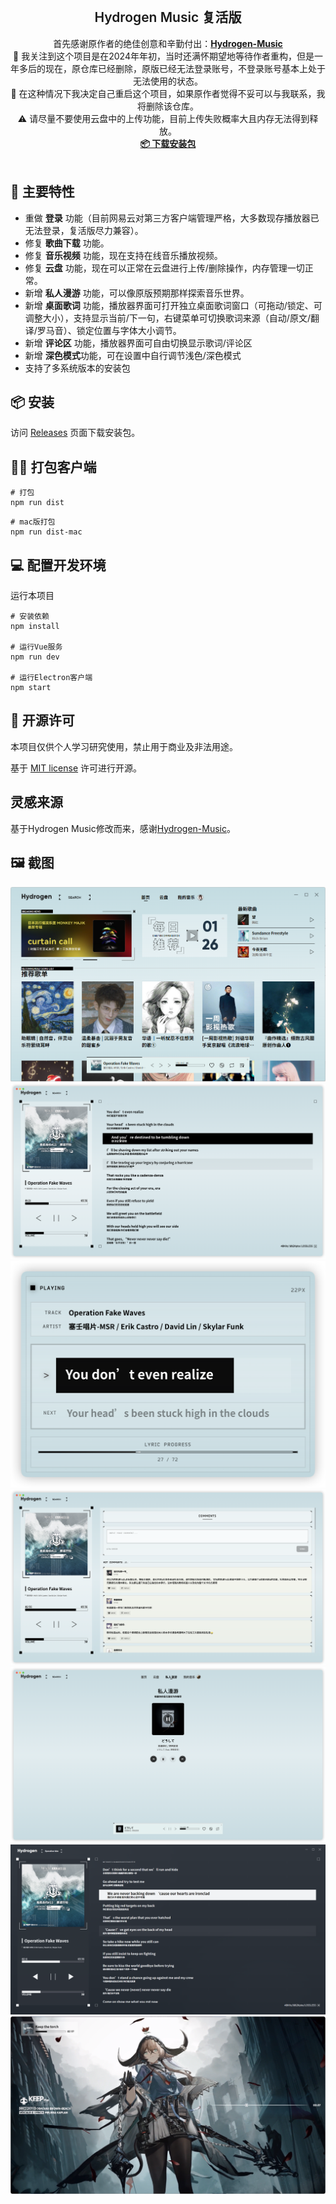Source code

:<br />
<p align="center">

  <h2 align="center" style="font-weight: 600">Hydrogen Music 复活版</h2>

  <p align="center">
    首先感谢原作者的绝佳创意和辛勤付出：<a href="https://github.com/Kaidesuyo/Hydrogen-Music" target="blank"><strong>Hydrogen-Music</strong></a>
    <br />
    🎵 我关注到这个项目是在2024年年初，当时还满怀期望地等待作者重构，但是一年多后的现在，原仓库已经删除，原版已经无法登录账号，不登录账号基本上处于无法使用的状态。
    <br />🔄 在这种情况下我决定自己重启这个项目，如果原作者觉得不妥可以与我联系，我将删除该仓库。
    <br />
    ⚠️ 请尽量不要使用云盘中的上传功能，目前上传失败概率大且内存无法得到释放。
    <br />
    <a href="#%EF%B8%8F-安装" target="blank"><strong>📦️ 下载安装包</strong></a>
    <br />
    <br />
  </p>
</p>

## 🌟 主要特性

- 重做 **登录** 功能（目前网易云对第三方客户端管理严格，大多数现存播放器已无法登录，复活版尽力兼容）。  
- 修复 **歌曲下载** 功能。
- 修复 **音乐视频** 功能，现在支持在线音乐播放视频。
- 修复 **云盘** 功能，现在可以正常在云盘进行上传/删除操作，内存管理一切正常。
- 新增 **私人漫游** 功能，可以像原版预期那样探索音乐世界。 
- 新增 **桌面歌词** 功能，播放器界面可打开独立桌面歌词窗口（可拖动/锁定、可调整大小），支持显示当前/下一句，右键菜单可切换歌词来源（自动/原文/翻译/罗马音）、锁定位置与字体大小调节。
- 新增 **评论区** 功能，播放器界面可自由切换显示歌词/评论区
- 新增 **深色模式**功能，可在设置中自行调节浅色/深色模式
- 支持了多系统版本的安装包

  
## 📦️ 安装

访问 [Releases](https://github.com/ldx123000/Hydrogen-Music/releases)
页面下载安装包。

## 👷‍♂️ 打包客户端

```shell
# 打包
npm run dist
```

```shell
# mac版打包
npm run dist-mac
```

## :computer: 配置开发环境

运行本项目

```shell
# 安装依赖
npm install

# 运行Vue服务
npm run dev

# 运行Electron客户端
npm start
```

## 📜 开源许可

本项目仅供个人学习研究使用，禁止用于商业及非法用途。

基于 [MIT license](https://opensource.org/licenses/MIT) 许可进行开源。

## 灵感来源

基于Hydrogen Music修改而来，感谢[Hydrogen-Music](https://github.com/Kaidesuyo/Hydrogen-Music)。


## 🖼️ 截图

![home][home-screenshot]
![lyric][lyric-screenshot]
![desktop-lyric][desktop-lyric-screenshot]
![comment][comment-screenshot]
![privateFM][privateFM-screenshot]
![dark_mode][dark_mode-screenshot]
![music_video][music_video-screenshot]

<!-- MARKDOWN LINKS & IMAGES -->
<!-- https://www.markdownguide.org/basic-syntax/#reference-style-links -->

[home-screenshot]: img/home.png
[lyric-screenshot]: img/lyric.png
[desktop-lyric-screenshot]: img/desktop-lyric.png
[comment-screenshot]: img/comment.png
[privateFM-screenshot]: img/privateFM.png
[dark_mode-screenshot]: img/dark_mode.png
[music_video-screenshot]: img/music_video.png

---------------

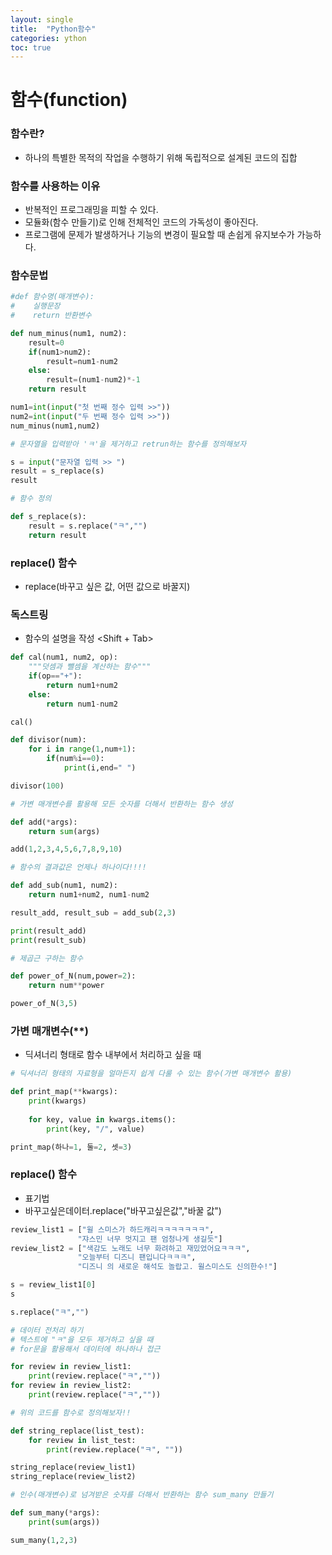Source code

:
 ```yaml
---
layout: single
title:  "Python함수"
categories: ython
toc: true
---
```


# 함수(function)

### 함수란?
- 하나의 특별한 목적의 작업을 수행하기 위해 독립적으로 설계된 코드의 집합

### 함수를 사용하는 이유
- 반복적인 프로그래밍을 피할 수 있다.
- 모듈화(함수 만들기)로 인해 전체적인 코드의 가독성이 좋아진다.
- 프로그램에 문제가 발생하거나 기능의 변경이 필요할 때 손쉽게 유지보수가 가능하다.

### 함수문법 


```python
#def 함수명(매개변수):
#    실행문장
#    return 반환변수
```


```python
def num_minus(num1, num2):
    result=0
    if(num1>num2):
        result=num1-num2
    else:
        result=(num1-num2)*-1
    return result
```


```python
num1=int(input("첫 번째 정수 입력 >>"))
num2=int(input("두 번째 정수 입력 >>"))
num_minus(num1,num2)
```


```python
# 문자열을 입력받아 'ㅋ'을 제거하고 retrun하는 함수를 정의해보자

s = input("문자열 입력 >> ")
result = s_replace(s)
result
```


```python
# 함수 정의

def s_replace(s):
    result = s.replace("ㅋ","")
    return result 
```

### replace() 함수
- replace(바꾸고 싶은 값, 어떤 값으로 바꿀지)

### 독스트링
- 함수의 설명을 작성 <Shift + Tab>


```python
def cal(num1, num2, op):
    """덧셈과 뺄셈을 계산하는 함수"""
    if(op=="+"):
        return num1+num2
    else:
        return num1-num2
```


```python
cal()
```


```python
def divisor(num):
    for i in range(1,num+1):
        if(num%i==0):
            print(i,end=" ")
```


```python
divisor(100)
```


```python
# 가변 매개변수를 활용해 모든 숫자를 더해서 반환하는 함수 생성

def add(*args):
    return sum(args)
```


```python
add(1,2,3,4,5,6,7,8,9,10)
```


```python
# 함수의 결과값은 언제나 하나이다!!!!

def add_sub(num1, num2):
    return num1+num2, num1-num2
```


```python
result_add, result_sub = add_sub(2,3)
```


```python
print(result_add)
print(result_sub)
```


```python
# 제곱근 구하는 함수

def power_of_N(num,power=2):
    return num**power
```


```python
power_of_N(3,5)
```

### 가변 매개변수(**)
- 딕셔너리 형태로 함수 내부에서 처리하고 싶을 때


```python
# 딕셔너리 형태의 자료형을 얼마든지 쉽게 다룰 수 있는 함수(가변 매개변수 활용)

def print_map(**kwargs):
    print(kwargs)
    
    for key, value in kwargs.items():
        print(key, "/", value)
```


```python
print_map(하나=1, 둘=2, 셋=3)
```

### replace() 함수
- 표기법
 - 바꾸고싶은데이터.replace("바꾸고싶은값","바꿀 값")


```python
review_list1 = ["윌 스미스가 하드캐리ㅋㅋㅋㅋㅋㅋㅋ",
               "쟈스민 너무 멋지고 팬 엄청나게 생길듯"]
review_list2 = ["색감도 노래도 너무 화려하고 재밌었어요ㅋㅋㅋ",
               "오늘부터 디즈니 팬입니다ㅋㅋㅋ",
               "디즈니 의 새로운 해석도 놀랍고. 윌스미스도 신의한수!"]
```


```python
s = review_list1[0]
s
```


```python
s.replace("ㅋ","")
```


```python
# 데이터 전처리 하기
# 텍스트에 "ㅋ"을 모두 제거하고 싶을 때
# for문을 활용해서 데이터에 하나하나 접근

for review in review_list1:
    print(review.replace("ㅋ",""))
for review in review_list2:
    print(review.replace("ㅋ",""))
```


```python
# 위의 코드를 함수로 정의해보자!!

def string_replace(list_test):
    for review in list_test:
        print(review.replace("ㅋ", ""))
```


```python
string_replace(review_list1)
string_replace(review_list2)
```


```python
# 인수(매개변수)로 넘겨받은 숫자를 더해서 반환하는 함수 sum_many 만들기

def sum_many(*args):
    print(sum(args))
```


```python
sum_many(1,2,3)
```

---------------

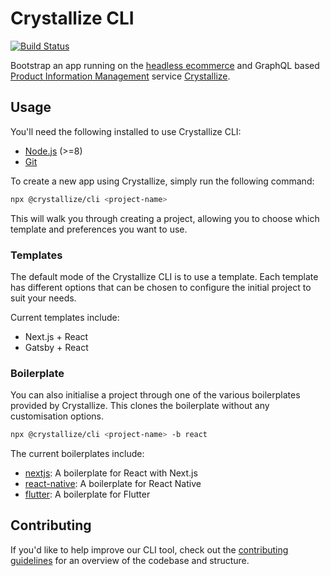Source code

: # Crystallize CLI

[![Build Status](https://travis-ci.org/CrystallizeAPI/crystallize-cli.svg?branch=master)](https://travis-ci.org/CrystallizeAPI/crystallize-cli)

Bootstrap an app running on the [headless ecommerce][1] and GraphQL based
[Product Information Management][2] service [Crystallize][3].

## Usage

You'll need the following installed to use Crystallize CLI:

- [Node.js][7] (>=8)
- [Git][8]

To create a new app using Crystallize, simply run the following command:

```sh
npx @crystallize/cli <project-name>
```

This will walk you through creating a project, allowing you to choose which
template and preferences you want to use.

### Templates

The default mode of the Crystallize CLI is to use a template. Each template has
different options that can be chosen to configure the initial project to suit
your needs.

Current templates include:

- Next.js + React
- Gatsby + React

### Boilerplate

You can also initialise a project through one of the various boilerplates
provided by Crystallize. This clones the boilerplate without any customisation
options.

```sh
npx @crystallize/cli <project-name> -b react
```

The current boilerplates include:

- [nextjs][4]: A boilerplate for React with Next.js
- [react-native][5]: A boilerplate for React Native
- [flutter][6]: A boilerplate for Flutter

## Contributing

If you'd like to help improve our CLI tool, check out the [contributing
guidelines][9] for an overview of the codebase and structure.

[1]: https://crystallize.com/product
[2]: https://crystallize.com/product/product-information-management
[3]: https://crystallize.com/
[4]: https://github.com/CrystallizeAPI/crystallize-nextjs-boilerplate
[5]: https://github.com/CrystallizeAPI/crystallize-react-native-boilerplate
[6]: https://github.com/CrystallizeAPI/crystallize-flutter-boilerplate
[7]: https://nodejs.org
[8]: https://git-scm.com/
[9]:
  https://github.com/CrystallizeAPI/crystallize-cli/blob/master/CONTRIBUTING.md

---------------

Looking back over the data above, restate word for word the lines that begin at the line with "You'll need the" and end at the line with "### Templates", inclusive.

## Response to the task
You'll need the following installed to use Crystallize CLI:

- [Node.js][7] (>=8)
- [Git][8]

To create a new app using Crystallize, simply run the following command:

```sh
npx @crystallize/cli <project-name>
```

This will walk you through creating a project, allowing you to choose which
template and preferences you want to use.

### Templates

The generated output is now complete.